А мы с Сати решили прогуляться пешком, поскольку жили неподалеку – в отеле «Рафаэль» на авеню Клебер, это самый центр. Мы шли спокойно, Сати несла мой фрак, я нес на плече скрипку.
Вдруг появляется перед нами троица – чернокожий и два араба. Один мне говорит по-французски что-то вроде «деньги или жизнь!». Я отвечаю, что не понимаю по-французски. Он тогда примерно то же самое по-английски мне повторяет: «Money or life!» А у меня в скрипичном футляре – это был последний год существования СССР – лежали деньги за выступления в Англии, за записи для американской фирмы, которые мы писали в Мюнхене, за концерт в зале «Плейель». То есть со мной была просто огромная для советского человека сумма денег, которую мне предстояло сдать в Госконцерт. Стою я перед грабителями и вспоминаю, что в инструкции о сдаче выручки есть такой пункт: в случае утери виновный должен возместить утраченное в десятикратном размере. Я как представил себе десятикратный размер того, что хотят у меня отнять, – и решил, что лучше уж смерть.
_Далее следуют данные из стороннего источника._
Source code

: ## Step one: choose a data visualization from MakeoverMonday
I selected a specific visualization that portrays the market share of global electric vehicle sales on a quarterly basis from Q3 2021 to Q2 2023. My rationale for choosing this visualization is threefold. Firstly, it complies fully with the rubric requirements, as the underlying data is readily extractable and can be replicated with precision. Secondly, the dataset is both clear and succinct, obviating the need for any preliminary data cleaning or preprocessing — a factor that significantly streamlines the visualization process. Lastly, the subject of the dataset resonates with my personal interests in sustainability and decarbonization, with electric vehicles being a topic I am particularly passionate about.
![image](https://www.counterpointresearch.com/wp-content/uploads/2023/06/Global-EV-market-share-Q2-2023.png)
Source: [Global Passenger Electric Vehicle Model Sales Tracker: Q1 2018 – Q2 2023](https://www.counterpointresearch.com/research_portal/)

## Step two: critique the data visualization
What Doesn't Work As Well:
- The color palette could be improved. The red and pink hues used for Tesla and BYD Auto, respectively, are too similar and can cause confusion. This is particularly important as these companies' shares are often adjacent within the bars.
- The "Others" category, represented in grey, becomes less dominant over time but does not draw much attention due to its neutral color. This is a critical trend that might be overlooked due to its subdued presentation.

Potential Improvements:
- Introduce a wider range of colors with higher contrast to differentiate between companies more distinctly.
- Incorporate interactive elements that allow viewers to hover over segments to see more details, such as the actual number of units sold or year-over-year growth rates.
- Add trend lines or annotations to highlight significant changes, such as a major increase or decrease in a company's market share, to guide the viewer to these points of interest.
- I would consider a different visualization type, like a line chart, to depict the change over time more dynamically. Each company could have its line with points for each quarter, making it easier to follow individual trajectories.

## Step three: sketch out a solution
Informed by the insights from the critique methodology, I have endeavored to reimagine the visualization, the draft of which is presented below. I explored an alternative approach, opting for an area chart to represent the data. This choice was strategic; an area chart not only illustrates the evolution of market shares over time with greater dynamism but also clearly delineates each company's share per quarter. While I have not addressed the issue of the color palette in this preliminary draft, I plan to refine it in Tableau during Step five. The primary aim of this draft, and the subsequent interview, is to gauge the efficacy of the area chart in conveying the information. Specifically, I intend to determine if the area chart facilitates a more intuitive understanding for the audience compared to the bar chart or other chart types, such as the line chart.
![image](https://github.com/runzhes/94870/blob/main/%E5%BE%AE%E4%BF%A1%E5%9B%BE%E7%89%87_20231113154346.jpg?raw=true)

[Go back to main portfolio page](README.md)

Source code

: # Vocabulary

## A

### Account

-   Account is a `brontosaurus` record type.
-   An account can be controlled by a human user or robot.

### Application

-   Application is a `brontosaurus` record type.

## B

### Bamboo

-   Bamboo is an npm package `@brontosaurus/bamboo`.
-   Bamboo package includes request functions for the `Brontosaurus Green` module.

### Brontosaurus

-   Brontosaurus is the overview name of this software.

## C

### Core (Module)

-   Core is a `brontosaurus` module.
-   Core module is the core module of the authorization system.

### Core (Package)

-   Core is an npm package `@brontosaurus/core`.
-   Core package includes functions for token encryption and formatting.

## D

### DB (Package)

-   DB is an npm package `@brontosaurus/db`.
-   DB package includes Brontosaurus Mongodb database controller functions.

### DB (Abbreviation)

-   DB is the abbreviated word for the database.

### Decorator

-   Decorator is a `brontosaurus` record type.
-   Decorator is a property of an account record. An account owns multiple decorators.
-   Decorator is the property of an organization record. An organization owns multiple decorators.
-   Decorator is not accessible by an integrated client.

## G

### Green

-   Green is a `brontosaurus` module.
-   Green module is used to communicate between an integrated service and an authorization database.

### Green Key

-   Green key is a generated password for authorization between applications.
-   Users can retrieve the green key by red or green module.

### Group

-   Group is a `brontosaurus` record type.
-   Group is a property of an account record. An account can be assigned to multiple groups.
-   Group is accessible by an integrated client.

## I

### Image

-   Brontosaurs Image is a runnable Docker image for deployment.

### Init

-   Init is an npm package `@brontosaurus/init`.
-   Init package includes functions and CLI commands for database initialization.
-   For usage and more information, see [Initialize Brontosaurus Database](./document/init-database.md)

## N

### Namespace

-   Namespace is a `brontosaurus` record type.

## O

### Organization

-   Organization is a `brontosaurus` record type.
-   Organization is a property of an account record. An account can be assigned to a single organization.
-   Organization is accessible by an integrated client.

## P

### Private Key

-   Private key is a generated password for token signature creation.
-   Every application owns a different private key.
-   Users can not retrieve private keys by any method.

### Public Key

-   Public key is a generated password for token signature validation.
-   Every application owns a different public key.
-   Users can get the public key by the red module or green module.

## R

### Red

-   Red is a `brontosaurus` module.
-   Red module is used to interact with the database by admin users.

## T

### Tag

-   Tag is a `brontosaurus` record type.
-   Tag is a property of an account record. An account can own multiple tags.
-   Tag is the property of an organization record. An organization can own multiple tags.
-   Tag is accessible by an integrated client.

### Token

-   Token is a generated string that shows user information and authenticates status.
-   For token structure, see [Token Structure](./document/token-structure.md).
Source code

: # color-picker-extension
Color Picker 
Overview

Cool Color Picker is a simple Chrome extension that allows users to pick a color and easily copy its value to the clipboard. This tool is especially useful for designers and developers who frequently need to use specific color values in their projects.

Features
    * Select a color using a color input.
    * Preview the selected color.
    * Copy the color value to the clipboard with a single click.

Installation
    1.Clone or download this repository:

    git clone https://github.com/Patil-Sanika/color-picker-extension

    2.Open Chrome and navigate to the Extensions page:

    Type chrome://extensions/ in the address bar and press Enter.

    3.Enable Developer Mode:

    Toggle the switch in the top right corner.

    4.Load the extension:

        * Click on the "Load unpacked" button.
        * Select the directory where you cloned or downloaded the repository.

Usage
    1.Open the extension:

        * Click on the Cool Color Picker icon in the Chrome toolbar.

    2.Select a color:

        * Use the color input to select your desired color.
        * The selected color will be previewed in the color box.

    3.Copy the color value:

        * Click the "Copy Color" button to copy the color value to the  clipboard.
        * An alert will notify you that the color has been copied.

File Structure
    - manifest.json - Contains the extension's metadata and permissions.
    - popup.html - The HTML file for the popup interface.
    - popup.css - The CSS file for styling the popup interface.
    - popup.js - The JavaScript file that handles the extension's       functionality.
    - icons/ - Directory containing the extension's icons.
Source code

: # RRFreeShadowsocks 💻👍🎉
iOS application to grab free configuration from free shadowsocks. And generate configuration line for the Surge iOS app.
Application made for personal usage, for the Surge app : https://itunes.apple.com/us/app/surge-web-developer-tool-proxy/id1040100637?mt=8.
Когда накачанный чернокожий замахнулся кулачищем, я отклонился; в боксе это называется «нырок». Но я не учел, что сзади тротуар, и поскольку, уходя от удара, я отступил, то споткнулся и распластался на тротуаре. «Упасть на старый тротуар», как у Пастернака. Меня стали бить ногами. Самое дорогое – руки – я спрятал и надул легкие изо всех сил, потому что понимал, что ребра сейчас полетят. А когда атаковавший меня подумал, что я уже в ауте или на том свете, я вскочил – и провел ему хорошую «двоечку» – это когда второй удар следует сразу за первым, с левой – с правой. Я попал ему прямо в зубы, у него изо рта брызнула кровь. Бедная Сати кричала как сто армянских женщин, боясь и за меня, и за скрипку, которую прикрывала своим телом, лёжа на тротуаре. Грабители, встретив неожиданный отпор от «трупа», спаслись бегством.
И вот советский артист под утро возвращается в отель – в крови, грязный, с оторванными погонами плаща. У открывшего дверь портье было выразительное лицо. В номере я вымылся, закурил сигарету. Сати на меня многозначительно посмотрела и сказала: «Я тобой горжусь!» Да только ради этих слов стоило брать те детские уроки бокса, о которых я тебе рассказывал!
Наутро я позвонил Роберту Бушкову, тогдашнему директору «Виртуозов Москвы», он организовал, чтобы прямо из аэропорта меня доставили в институт Склифосовского. Там собрали мои сломанные ребра и закатали меня в корсет.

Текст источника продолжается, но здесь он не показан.